DATA SUPPLIED —
::::

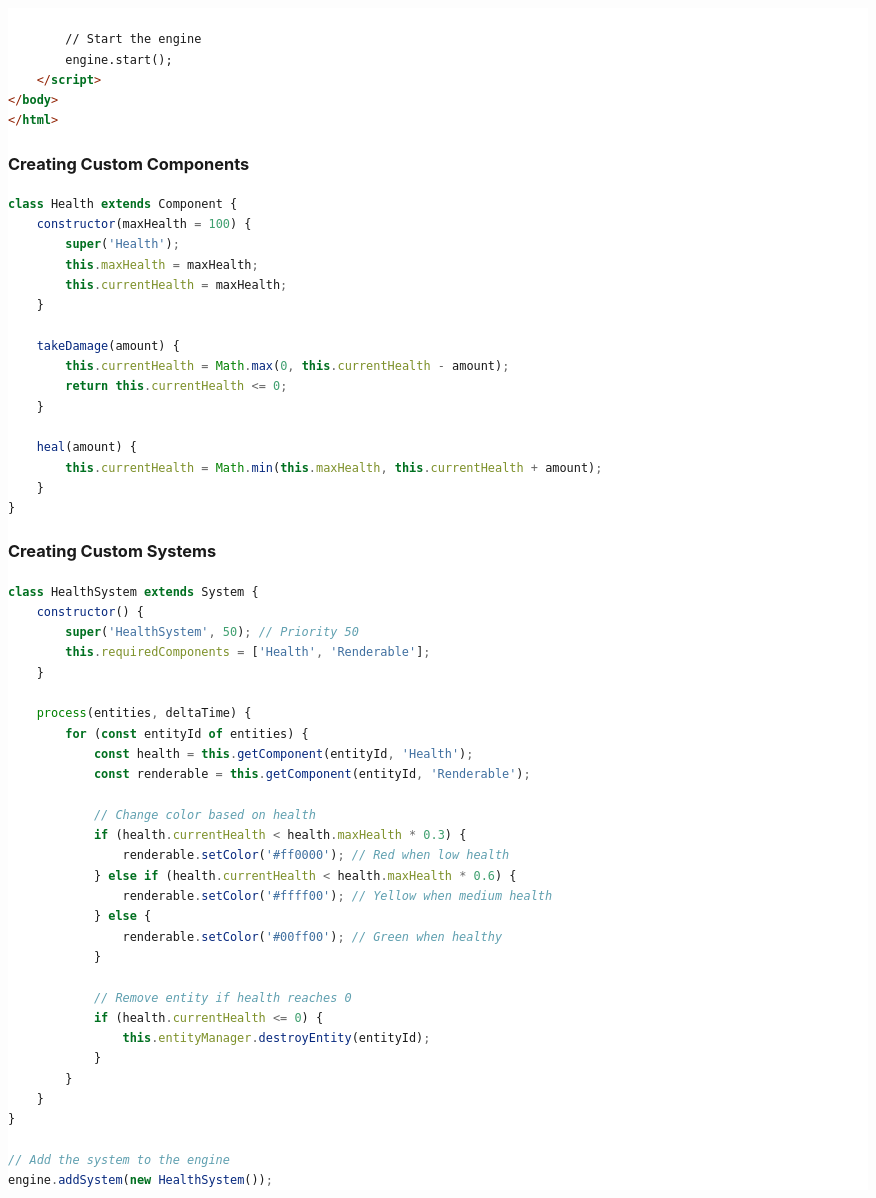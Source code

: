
 ```html
        
        // Start the engine
        engine.start();
    </script>
</body>
</html>
```

### Creating Custom Components

```javascript
class Health extends Component {
    constructor(maxHealth = 100) {
        super('Health');
        this.maxHealth = maxHealth;
        this.currentHealth = maxHealth;
    }
    
    takeDamage(amount) {
        this.currentHealth = Math.max(0, this.currentHealth - amount);
        return this.currentHealth <= 0;
    }
    
    heal(amount) {
        this.currentHealth = Math.min(this.maxHealth, this.currentHealth + amount);
    }
}
```

### Creating Custom Systems

```javascript
class HealthSystem extends System {
    constructor() {
        super('HealthSystem', 50); // Priority 50
        this.requiredComponents = ['Health', 'Renderable'];
    }
    
    process(entities, deltaTime) {
        for (const entityId of entities) {
            const health = this.getComponent(entityId, 'Health');
            const renderable = this.getComponent(entityId, 'Renderable');
            
            // Change color based on health
            if (health.currentHealth < health.maxHealth * 0.3) {
                renderable.setColor('#ff0000'); // Red when low health
            } else if (health.currentHealth < health.maxHealth * 0.6) {
                renderable.setColor('#ffff00'); // Yellow when medium health
            } else {
                renderable.setColor('#00ff00'); // Green when healthy
            }
            
            // Remove entity if health reaches 0
            if (health.currentHealth <= 0) {
                this.entityManager.destroyEntity(entityId);
            }
        }
    }
}

// Add the system to the engine
engine.addSystem(new HealthSystem());
```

::::

WORK TO COMPLETE — Using the listing above, locate the lines that hold "entities" and copy each one.

SOLUTION FOR THIS EXERCISE —
    process(entities, deltaTime) {
        for (const entityId of entities) {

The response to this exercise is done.